### [Description of the task]
Report each line of the data that includes the word "category".

━━━ The input ━━━

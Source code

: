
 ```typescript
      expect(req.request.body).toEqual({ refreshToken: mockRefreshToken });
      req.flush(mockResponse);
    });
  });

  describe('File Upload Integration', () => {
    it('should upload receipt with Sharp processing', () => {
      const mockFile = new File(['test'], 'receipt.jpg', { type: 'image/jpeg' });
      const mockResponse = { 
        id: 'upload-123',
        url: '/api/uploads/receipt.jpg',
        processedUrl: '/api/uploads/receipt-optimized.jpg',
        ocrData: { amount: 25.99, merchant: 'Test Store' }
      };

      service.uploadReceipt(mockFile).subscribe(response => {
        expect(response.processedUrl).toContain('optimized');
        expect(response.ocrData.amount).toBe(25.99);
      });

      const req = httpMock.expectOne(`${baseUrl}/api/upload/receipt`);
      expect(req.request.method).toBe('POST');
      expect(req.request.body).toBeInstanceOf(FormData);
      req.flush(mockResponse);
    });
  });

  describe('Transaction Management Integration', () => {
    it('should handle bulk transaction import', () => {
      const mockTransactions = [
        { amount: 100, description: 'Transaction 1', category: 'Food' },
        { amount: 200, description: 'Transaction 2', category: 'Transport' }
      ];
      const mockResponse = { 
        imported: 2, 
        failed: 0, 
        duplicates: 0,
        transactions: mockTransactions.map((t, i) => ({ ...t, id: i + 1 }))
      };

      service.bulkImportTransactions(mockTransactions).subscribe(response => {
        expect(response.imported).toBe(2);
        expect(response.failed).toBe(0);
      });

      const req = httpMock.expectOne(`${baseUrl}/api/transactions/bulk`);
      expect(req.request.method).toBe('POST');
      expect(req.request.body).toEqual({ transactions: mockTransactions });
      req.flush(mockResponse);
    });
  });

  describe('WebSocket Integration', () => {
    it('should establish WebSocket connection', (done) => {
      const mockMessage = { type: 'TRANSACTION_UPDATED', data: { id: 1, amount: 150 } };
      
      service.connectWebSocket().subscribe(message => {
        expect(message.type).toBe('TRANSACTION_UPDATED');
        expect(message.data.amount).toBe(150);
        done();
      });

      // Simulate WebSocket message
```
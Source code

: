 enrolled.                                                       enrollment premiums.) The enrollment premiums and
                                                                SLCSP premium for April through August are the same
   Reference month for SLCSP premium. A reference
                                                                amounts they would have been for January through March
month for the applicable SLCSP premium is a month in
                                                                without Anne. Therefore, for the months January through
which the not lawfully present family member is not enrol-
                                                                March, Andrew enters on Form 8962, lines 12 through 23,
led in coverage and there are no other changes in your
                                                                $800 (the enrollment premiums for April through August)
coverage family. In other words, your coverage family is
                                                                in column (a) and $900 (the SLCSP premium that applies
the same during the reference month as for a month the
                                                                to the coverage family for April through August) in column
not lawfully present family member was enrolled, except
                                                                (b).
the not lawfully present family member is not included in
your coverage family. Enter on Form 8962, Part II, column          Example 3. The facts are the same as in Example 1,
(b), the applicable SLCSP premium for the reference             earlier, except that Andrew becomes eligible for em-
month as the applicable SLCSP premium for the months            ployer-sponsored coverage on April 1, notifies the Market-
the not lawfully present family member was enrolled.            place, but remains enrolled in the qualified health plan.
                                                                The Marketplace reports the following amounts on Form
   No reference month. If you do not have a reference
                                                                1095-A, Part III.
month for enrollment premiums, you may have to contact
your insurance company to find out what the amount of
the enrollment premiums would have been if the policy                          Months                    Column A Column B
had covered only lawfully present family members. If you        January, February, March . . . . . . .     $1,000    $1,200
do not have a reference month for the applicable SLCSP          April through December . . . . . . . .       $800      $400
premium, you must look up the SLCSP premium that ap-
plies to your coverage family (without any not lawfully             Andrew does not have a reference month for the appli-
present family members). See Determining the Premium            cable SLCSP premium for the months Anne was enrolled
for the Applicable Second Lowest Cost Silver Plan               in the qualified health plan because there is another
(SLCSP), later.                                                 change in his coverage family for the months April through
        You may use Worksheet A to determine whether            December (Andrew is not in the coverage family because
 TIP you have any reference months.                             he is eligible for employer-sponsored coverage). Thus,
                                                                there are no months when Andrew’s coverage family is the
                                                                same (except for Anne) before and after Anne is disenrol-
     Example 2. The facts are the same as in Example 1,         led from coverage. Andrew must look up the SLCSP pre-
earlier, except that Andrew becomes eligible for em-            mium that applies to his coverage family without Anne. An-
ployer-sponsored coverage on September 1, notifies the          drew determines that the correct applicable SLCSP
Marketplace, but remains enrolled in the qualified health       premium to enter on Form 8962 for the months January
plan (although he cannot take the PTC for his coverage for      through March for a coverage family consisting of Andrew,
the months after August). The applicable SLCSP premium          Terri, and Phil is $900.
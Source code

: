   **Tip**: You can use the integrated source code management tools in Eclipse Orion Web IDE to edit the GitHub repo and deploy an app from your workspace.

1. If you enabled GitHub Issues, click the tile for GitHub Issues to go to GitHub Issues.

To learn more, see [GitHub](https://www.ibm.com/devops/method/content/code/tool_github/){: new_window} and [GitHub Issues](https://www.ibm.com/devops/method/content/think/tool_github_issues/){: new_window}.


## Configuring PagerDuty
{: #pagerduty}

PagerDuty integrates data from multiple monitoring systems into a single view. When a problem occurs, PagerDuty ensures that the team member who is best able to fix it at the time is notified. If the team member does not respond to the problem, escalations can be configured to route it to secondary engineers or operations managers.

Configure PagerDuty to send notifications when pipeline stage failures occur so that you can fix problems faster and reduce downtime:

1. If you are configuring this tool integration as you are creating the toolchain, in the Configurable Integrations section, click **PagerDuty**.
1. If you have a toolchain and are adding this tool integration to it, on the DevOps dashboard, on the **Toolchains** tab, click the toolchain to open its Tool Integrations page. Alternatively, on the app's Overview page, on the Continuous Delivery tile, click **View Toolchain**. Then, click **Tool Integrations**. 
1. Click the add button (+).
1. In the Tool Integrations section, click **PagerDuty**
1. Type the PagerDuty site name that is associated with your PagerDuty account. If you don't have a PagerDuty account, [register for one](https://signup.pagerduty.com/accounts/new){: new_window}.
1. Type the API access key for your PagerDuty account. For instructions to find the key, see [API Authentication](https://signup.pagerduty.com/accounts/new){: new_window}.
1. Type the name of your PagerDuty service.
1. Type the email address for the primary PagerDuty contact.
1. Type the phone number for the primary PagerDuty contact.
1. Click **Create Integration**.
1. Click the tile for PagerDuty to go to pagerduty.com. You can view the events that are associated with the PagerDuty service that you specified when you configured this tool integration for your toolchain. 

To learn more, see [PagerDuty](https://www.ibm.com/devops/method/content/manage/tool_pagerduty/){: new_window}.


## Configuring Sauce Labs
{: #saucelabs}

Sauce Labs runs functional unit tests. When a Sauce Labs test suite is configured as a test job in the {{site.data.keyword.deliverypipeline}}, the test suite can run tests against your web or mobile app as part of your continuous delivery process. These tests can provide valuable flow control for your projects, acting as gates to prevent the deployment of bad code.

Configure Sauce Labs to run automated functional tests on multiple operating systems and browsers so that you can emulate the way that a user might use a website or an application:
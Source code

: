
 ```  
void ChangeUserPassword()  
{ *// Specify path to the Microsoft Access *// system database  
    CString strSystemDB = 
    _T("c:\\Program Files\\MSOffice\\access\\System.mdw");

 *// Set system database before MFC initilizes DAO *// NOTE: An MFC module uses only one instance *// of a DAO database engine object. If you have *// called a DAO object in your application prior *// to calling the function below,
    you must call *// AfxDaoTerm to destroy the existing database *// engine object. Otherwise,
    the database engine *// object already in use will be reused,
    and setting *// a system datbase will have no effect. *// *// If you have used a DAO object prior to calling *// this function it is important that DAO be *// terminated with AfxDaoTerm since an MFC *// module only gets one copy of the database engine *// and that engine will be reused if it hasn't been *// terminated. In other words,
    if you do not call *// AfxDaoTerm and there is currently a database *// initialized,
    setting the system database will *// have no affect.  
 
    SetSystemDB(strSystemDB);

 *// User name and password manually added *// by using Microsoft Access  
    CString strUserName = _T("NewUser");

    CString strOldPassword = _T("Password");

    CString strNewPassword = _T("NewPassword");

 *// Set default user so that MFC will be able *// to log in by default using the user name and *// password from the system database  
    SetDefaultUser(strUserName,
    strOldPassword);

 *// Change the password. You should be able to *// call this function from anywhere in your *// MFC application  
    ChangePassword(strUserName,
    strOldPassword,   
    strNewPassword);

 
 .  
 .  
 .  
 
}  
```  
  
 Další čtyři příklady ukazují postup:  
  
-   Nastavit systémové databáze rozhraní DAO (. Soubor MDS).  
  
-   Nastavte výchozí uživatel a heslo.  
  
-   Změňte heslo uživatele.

━━━

### [Answer to the exercise]
        { amount: 100, description: 'Transaction 1', category: 'Food' },
        { amount: 200, description: 'Transaction 2', category: 'Transport' }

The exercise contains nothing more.